O quente óleo do ódio
escorre, banha o meu fígado;
o fel enche-me a boca...
Mais uma morte? É sim!
Não há estranhar nisto;
em algum ponto do corpo há de arrebentar:
é com o meu fígado que eu reajo
aos ataques, aos males do mundo;
e quase sempre, ou sempre,
eu não me saio bem das refregas!
Mas sou como o boi carreiro,
junto forças, descarrego a minha fúria
no esforço para vencer a subida!
Se lamurio é por que o óleo quente do ódio
que cozinha mal cozido o meu fígado,
me põe nessa gemedeira, nessa dor...
Descomparação: na saída da passagem do córrego,
a extensa subida, o sofrimento dos bois...

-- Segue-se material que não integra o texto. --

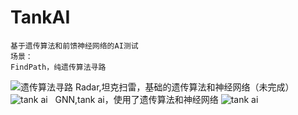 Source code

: # TankAI
    基于遗传算法和前馈神经网络的AI测试
    场景：
    FindPath，纯遗传算法寻路
  ![遗传算法寻路](https://raw.githubusercontent.com/ShenZhouXieZhiFeng/TankAI/master/Images/findpath.gif)
    Radar,坦克扫雷，基础的遗传算法和神经网络（未完成）
  ![tank ai](https://raw.githubusercontent.com/ShenZhouXieZhiFeng/TankAI/master/Images/Radar.jpg)
    GNN,tank ai，使用了遗传算法和神经网络
  ![tank ai](https://raw.githubusercontent.com/ShenZhouXieZhiFeng/TankAI/master/Images/tank.gif)
  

Para anunciar o quanto dói esse esforço,
o carreiro apanha o chifre de banha
quente do sol abrasador do sertão,
e derrama nos cocões do carro;
aí sim, que a gemedeira da subida se alonga,
espalha-se pelos campos, pelas grotas -,
a dor aperta no aboio que a lembrança entoa...
O carreiro, a banha quente do sol,
o óleo quente do ódio em meu fígado,
o carro gemendo na subida,
eu, de bom ódio, chorando na vida...
Desconjuminações, deslembranças,
eu e os meus desaconteceres
ficamos perdidos pela aí...
Quem achar, perdeu... ou vai perder!